Task brief
Quote the whole listing verbatim.

Input data
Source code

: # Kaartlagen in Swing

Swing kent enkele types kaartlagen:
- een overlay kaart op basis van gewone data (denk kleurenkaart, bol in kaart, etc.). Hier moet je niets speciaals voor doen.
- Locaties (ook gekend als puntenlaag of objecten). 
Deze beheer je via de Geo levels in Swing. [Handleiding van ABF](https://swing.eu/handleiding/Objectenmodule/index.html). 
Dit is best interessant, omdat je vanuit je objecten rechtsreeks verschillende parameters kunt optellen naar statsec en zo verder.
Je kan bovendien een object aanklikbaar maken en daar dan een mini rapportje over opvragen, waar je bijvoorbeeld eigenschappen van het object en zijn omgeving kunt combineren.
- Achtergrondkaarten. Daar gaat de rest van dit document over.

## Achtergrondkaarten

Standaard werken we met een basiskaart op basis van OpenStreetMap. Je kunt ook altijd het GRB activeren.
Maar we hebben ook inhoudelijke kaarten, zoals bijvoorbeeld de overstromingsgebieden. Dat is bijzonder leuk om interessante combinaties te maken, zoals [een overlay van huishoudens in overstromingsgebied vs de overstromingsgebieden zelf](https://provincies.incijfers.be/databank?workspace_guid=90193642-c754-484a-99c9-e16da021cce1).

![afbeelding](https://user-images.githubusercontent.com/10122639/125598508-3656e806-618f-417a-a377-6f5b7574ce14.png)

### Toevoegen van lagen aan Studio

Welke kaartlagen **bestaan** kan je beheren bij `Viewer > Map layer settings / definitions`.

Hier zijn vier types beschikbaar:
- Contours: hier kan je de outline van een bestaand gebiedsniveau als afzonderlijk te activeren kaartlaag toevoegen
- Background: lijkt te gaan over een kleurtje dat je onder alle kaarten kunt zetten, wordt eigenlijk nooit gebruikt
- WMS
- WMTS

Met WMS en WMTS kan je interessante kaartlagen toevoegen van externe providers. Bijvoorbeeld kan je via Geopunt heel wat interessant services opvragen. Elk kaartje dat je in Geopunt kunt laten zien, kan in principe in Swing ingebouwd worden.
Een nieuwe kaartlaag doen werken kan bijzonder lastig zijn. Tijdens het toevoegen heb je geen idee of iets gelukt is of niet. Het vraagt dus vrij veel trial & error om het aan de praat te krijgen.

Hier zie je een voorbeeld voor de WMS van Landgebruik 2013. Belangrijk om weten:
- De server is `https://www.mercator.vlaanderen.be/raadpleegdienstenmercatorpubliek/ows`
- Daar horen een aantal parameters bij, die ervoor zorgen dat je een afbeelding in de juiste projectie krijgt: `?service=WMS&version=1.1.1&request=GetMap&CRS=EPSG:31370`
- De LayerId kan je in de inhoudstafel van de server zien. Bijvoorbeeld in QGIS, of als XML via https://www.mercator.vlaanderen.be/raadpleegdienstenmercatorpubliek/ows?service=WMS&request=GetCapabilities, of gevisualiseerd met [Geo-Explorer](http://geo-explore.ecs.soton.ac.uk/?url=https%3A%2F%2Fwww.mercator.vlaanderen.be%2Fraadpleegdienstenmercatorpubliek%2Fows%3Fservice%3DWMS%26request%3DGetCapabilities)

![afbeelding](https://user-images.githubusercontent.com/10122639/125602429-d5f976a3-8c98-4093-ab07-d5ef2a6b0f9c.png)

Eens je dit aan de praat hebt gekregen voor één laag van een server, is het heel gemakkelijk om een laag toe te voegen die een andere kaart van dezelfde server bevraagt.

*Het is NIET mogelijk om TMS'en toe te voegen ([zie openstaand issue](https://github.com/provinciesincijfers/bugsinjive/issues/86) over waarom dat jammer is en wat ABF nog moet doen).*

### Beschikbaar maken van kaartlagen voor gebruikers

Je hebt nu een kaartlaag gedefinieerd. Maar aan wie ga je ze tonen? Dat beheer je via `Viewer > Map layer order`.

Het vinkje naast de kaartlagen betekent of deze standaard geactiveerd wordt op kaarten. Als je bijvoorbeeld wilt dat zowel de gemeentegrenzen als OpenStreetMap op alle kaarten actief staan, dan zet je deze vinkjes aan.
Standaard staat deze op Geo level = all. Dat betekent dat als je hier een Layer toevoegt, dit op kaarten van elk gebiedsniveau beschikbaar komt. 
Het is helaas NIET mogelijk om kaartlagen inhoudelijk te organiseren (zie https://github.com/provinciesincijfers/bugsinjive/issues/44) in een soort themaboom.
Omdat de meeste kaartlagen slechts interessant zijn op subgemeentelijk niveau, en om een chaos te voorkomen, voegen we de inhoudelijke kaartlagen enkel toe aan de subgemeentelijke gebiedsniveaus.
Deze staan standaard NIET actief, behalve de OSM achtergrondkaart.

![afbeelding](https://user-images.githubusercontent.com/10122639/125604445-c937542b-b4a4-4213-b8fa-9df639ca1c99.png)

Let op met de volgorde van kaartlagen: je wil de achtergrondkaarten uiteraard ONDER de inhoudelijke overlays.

Answer to the exercise
Source code

: # Kaartlagen in Swing

Swing kent enkele types kaartlagen:
- een overlay kaart op basis van gewone data (denk kleurenkaart, bol in kaart, etc.). Hier moet je niets speciaals voor doen.
- Locaties (ook gekend als puntenlaag of objecten). 
Deze beheer je via de Geo levels in Swing. [Handleiding van ABF](https://swing.eu/handleiding/Objectenmodule/index.html). 
Dit is best interessant, omdat je vanuit je objecten rechtsreeks verschillende parameters kunt optellen naar statsec en zo verder.
Je kan bovendien een object aanklikbaar maken en daar dan een mini rapportje over opvragen, waar je bijvoorbeeld eigenschappen van het object en zijn omgeving kunt combineren.
- Achtergrondkaarten. Daar gaat de rest van dit document over.

## Achtergrondkaarten

Standaard werken we met een basiskaart op basis van OpenStreetMap. Je kunt ook altijd het GRB activeren.
Maar we hebben ook inhoudelijke kaarten, zoals bijvoorbeeld de overstromingsgebieden. Dat is bijzonder leuk om interessante combinaties te maken, zoals [een overlay van huishoudens in overstromingsgebied vs de overstromingsgebieden zelf](https://provincies.incijfers.be/databank?workspace_guid=90193642-c754-484a-99c9-e16da021cce1).

![afbeelding](https://user-images.githubusercontent.com/10122639/125598508-3656e806-618f-417a-a377-6f5b7574ce14.png)

### Toevoegen van lagen aan Studio

Welke kaartlagen **bestaan** kan je beheren bij `Viewer > Map layer settings / definitions`.

Hier zijn vier types beschikbaar:
- Contours: hier kan je de outline van een bestaand gebiedsniveau als afzonderlijk te activeren kaartlaag toevoegen
- Background: lijkt te gaan over een kleurtje dat je onder alle kaarten kunt zetten, wordt eigenlijk nooit gebruikt
- WMS
- WMTS

Met WMS en WMTS kan je interessante kaartlagen toevoegen van externe providers. Bijvoorbeeld kan je via Geopunt heel wat interessant services opvragen. Elk kaartje dat je in Geopunt kunt laten zien, kan in principe in Swing ingebouwd worden.
Een nieuwe kaartlaag doen werken kan bijzonder lastig zijn. Tijdens het toevoegen heb je geen idee of iets gelukt is of niet. Het vraagt dus vrij veel trial & error om het aan de praat te krijgen.

Hier zie je een voorbeeld voor de WMS van Landgebruik 2013. Belangrijk om weten:
- De server is `https://www.mercator.vlaanderen.be/raadpleegdienstenmercatorpubliek/ows`
- Daar horen een aantal parameters bij, die ervoor zorgen dat je een afbeelding in de juiste projectie krijgt: `?service=WMS&version=1.1.1&request=GetMap&CRS=EPSG:31370`
- De LayerId kan je in de inhoudstafel van de server zien. Bijvoorbeeld in QGIS, of als XML via https://www.mercator.vlaanderen.be/raadpleegdienstenmercatorpubliek/ows?service=WMS&request=GetCapabilities, of gevisualiseerd met [Geo-Explorer](http://geo-explore.ecs.soton.ac.uk/?url=https%3A%2F%2Fwww.mercator.vlaanderen.be%2Fraadpleegdienstenmercatorpubliek%2Fows%3Fservice%3DWMS%26request%3DGetCapabilities)

![afbeelding](https://user-images.githubusercontent.com/10122639/125602429-d5f976a3-8c98-4093-ab07-d5ef2a6b0f9c.png)

Eens je dit aan de praat hebt gekregen voor één laag van een server, is het heel gemakkelijk om een laag toe te voegen die een andere kaart van dezelfde server bevraagt.

*Het is NIET mogelijk om TMS'en toe te voegen ([zie openstaand issue](https://github.com/provinciesincijfers/bugsinjive/issues/86) over waarom dat jammer is en wat ABF nog moet doen).*

### Beschikbaar maken van kaartlagen voor gebruikers

Je hebt nu een kaartlaag gedefinieerd. Maar aan wie ga je ze tonen? Dat beheer je via `Viewer > Map layer order`.

Het vinkje naast de kaartlagen betekent of deze standaard geactiveerd wordt op kaarten. Als je bijvoorbeeld wilt dat zowel de gemeentegrenzen als OpenStreetMap op alle kaarten actief staan, dan zet je deze vinkjes aan.
Standaard staat deze op Geo level = all. Dat betekent dat als je hier een Layer toevoegt, dit op kaarten van elk gebiedsniveau beschikbaar komt. 
Het is helaas NIET mogelijk om kaartlagen inhoudelijk te organiseren (zie https://github.com/provinciesincijfers/bugsinjive/issues/44) in een soort themaboom.
Omdat de meeste kaartlagen slechts interessant zijn op subgemeentelijk niveau, en om een chaos te voorkomen, voegen we de inhoudelijke kaartlagen enkel toe aan de subgemeentelijke gebiedsniveaus.
Deze staan standaard NIET actief, behalve de OSM achtergrondkaart.

![afbeelding](https://user-images.githubusercontent.com/10122639/125604445-c937542b-b4a4-4213-b8fa-9df639ca1c99.png)

Let op met de volgorde van kaartlagen: je wil de achtergrondkaarten uiteraard ONDER de inhoudelijke overlays.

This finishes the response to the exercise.